───── Given records

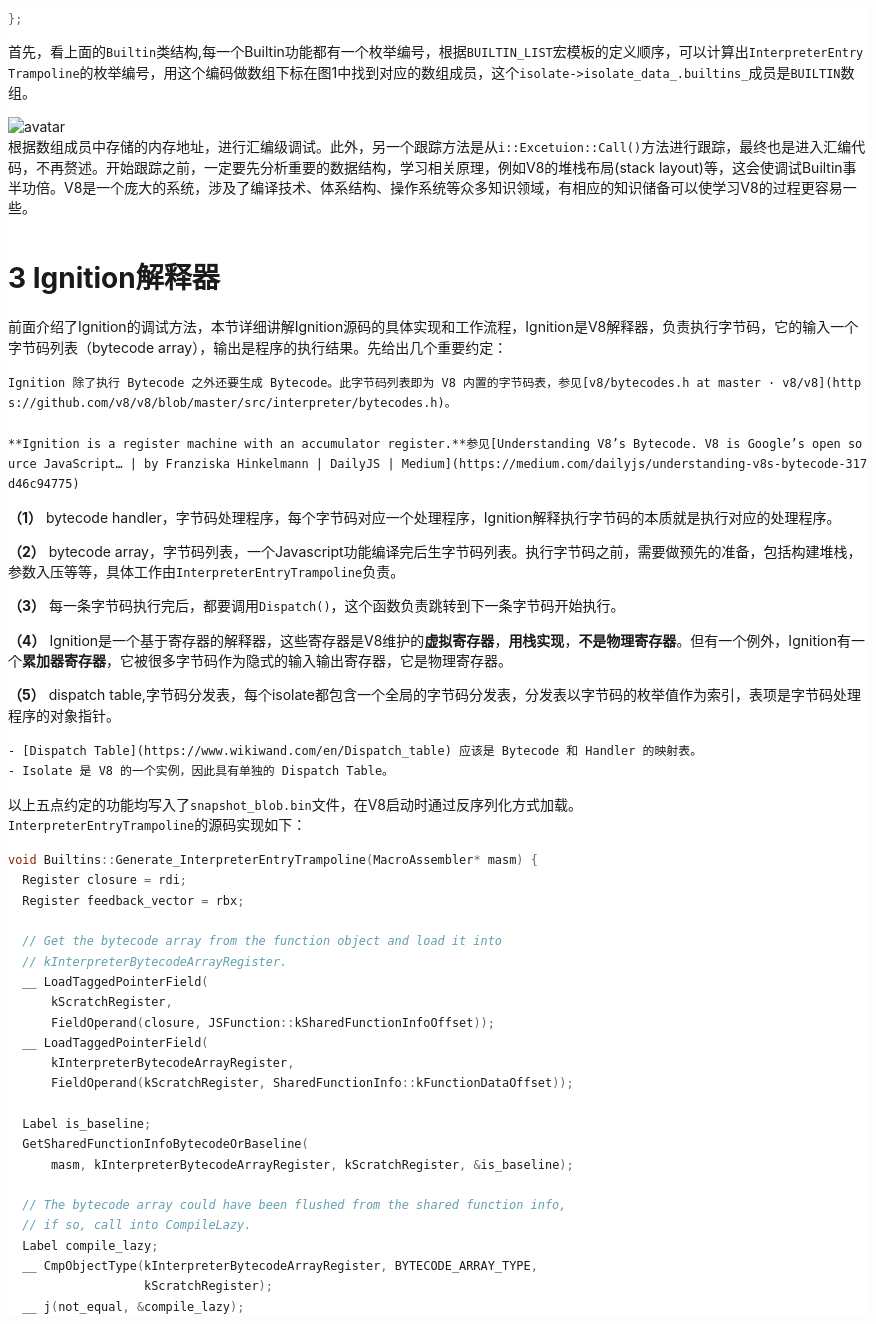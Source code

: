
 ```C++
};
```  
首先，看上面的`Builtin`类结构,每一个Builtin功能都有一个枚举编号，根据`BUILTIN_LIST`宏模板的定义顺序，可以计算出`InterpreterEntryTrampoline`的枚举编号，用这个编码做数组下标在图1中找到对应的数组成员，这个`isolate->isolate_data_.builtins_`成员是`BUILTIN`数组。  

![avatar](f1.png)  
根据数组成员中存储的内存地址，进行汇编级调试。此外，另一个跟踪方法是从`i::Excetuion::Call()`方法进行跟踪，最终也是进入汇编代码，不再赘述。开始跟踪之前，一定要先分析重要的数据结构，学习相关原理，例如V8的堆栈布局(stack layout)等，这会使调试Builtin事半功倍。V8是一个庞大的系统，涉及了编译技术、体系结构、操作系统等众多知识领域，有相应的知识储备可以使学习V8的过程更容易一些。
# 3 Ignition解释器
前面介绍了Ignition的调试方法，本节详细讲解Ignition源码的具体实现和工作流程，Ignition是V8解释器，负责执行字节码，它的输入一个字节码列表（bytecode array），输出是程序的执行结果。先给出几个重要约定：  
```ad-note
Ignition 除了执行 Bytecode 之外还要生成 Bytecode。此字节码列表即为 V8 内置的字节码表，参见[v8/bytecodes.h at master · v8/v8](https://github.com/v8/v8/blob/master/src/interpreter/bytecodes.h)。

**Ignition is a register machine with an accumulator register.**参见[Understanding V8’s Bytecode. V8 is Google’s open source JavaScript… | by Franziska Hinkelmann | DailyJS | Medium](https://medium.com/dailyjs/understanding-v8s-bytecode-317d46c94775)
```

**（1）** bytecode handler，字节码处理程序，每个字节码对应一个处理程序，Ignition解释执行字节码的本质就是执行对应的处理程序。 

**（2）** bytecode array，字节码列表，一个Javascript功能编译完后生字节码列表。执行字节码之前，需要做预先的准备，包括构建堆栈，参数入压等等，具体工作由`InterpreterEntryTrampoline`负责。  

**（3）** 每一条字节码执行完后，都要调用`Dispatch()`，这个函数负责跳转到下一条字节码开始执行。  

**（4）** Ignition是一个基于寄存器的解释器，这些寄存器是V8维护的**虚拟寄存器**，**用栈实现**，**不是物理寄存器**。但有一个例外，Ignition有一个**累加器寄存器**，它被很多字节码作为隐式的输入输出寄存器，它是物理寄存器。  

**（5）** dispatch table,字节码分发表，每个isolate都包含一个全局的字节码分发表，分发表以字节码的枚举值作为索引，表项是字节码处理程序的对象指针。  

```ad-note
- [Dispatch Table](https://www.wikiwand.com/en/Dispatch_table) 应该是 Bytecode 和 Handler 的映射表。
- Isolate 是 V8 的一个实例，因此具有单独的 Dispatch Table。
```

以上五点约定的功能均写入了`snapshot_blob.bin`文件，在V8启动时通过反序列化方式加载。  
`InterpreterEntryTrampoline`的源码实现如下：  
```c++
void Builtins::Generate_InterpreterEntryTrampoline(MacroAssembler* masm) {
  Register closure = rdi;
  Register feedback_vector = rbx;

  // Get the bytecode array from the function object and load it into
  // kInterpreterBytecodeArrayRegister.
  __ LoadTaggedPointerField(
      kScratchRegister,
      FieldOperand(closure, JSFunction::kSharedFunctionInfoOffset));
  __ LoadTaggedPointerField(
      kInterpreterBytecodeArrayRegister,
      FieldOperand(kScratchRegister, SharedFunctionInfo::kFunctionDataOffset));

  Label is_baseline;
  GetSharedFunctionInfoBytecodeOrBaseline(
      masm, kInterpreterBytecodeArrayRegister, kScratchRegister, &is_baseline);

  // The bytecode array could have been flushed from the shared function info,
  // if so, call into CompileLazy.
  Label compile_lazy;
  __ CmpObjectType(kInterpreterBytecodeArrayRegister, BYTECODE_ARRAY_TYPE,
                   kScratchRegister);
  __ j(not_equal, &compile_lazy);

```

──────────

Required work: When the string "FieldOperand" occurs in a line of the material, that line belongs in the answer.

Finished exercise:
      FieldOperand(closure, JSFunction::kSharedFunctionInfoOffset));
      FieldOperand(kScratchRegister, SharedFunctionInfo::kFunctionDataOffset));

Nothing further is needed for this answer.